If $a^3 \equiv b^3\pmod{11}$ then $a \equiv b \pmod{11}$.

I verified the above statement for smaller values of $a$ and $b$ but I am unable to prove it in general. Please prove or disprove it. Can we replace $11$ by any other integer?

Answer 1

Here is a general statement:

If $p$ is a prime and $m$ is coprime with $p-1$, then $a^m \equiv b^m \bmod p$ iff $a \equiv b\bmod p$.

This follows from Fermat's theorem by writing $(p-1)(-u)+mv=1$ for $u,v \in \mathbb N$.

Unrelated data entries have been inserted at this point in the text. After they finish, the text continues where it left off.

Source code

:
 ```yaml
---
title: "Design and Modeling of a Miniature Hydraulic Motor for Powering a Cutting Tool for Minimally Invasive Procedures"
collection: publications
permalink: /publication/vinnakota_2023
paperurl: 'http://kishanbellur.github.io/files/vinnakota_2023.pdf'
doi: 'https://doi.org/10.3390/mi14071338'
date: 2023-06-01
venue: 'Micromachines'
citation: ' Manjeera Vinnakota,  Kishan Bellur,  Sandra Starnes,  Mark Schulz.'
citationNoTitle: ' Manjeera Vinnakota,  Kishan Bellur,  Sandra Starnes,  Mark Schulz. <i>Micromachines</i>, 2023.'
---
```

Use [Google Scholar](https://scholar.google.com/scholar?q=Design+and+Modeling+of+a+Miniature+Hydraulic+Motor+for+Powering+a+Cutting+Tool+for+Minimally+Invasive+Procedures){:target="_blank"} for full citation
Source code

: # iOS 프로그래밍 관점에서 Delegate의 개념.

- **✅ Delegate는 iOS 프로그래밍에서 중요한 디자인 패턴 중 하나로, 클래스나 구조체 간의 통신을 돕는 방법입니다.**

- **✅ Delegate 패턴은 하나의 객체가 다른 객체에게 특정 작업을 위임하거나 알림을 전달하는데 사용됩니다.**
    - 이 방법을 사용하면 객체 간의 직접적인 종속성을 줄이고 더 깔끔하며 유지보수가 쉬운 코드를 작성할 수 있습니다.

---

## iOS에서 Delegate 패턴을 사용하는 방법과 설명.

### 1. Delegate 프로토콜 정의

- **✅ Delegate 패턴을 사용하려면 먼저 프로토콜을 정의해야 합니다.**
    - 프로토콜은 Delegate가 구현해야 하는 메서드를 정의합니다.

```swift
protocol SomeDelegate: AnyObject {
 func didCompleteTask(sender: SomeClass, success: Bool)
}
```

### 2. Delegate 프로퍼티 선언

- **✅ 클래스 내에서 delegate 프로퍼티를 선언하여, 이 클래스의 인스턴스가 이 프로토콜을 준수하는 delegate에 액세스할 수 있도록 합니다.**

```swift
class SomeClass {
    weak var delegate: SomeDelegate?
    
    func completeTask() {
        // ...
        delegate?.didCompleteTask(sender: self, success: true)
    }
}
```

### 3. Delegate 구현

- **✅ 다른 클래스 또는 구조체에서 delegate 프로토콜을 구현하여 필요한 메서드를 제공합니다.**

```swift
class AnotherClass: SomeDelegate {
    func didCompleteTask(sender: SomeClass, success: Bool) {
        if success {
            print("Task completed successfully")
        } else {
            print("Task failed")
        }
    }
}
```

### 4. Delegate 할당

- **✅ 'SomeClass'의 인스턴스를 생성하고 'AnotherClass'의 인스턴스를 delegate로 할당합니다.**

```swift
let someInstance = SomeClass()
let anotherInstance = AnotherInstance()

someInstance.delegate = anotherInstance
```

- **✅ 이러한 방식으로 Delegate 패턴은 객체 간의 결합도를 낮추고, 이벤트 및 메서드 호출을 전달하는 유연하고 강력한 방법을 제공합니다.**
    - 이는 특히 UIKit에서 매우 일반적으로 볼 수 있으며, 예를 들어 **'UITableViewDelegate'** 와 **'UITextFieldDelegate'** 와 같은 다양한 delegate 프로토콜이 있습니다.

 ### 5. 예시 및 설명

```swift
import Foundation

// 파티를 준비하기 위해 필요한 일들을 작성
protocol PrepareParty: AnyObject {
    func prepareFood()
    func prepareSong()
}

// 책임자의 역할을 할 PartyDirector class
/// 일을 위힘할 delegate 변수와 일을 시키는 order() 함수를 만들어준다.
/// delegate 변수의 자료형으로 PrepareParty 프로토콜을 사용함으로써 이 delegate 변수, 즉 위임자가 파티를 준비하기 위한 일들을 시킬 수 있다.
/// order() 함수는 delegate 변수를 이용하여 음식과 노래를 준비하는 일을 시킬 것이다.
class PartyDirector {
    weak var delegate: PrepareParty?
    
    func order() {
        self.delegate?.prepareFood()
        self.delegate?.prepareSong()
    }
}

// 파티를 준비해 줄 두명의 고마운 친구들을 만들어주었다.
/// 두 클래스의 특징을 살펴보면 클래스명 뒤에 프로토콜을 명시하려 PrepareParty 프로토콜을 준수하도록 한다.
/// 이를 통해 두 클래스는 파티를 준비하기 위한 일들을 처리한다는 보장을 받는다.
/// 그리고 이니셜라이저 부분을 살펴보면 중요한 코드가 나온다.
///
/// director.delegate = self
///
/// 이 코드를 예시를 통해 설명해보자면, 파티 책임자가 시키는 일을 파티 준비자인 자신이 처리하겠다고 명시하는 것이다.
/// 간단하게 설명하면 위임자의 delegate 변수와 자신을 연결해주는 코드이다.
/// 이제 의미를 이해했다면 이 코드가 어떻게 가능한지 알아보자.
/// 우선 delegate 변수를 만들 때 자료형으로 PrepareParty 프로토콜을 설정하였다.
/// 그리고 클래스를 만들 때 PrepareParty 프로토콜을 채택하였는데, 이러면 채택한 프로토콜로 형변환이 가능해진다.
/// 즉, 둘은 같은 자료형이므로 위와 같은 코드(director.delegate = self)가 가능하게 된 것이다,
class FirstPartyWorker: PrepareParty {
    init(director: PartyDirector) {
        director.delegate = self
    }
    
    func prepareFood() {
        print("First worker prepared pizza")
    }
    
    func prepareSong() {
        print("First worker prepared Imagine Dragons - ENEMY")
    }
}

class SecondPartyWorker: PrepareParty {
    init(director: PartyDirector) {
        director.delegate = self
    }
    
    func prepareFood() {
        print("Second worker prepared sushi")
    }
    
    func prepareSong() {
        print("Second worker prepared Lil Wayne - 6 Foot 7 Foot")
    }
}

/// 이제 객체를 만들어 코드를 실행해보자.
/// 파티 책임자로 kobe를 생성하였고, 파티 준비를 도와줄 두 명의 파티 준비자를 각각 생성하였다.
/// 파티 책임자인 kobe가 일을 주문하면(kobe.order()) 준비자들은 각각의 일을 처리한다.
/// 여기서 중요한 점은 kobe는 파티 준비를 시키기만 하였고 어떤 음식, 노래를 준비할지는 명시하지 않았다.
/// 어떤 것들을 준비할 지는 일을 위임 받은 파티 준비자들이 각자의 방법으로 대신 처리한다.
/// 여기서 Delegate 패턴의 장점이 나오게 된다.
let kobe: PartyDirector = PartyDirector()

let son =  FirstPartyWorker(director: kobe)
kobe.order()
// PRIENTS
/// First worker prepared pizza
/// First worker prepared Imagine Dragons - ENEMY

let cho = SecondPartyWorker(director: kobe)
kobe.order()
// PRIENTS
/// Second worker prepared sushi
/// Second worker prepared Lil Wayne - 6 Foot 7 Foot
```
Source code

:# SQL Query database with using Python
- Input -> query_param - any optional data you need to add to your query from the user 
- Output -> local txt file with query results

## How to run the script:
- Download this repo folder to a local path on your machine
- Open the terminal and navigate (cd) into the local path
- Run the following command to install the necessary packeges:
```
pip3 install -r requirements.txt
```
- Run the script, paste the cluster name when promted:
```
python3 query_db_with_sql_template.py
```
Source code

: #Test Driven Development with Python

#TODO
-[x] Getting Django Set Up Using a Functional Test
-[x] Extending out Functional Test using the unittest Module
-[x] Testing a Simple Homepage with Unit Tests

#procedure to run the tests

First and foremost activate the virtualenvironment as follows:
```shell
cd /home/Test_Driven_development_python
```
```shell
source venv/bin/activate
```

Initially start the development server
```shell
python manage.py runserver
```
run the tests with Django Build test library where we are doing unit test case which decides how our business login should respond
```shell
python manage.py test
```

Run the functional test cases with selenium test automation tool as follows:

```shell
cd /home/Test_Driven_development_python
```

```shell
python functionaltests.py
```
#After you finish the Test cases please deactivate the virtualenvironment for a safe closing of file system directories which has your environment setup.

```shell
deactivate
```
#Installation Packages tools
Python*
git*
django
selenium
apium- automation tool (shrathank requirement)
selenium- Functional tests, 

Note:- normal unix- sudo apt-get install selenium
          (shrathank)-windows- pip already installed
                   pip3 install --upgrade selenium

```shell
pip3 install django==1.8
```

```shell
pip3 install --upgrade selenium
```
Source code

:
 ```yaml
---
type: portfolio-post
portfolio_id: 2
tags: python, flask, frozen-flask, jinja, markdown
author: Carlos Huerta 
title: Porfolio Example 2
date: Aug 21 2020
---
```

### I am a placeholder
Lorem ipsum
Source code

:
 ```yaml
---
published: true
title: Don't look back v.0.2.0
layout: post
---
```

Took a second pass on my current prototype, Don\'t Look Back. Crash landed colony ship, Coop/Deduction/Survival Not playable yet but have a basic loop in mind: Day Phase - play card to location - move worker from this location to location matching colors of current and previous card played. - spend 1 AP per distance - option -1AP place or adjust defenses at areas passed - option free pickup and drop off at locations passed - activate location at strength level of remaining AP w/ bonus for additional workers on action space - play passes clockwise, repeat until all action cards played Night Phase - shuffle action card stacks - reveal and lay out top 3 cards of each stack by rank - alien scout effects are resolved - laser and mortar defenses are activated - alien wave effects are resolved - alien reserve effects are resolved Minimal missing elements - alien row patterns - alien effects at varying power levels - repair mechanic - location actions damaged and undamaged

In your example, $p=11$ and $m=3$. We can take $u=2$ and $v=7$ to get $10\cdot (-2) + 3\cdot(7)=1$. Write this as $1 + 10 \cdot 2 = 3\cdot 7 $. Then $$ a \equiv a \cdot a^{10 \cdot 2} = a^{1 + 10 \cdot 2} = a^{3\cdot7} \equiv b^{3\cdot7} = b^{1 + 10 \cdot 2} = b \cdot b^{10 \cdot 2} \equiv b \bmod 11 $$

Answer 2

If $11\mid ab$ we are done.

Say $11\not{\mid} ab$. Then by Fermat we have $$a^{10}\equiv b^{10}\equiv 1\pmod {11}$$

Since $$a^{9}\equiv b^{9}\pmod {11}$$ we have $$a^{10}\equiv ba^{9}\pmod {11}$$

so $$ 11\mid a^9(a-b)\implies 11\mid a-b$$

and we are done.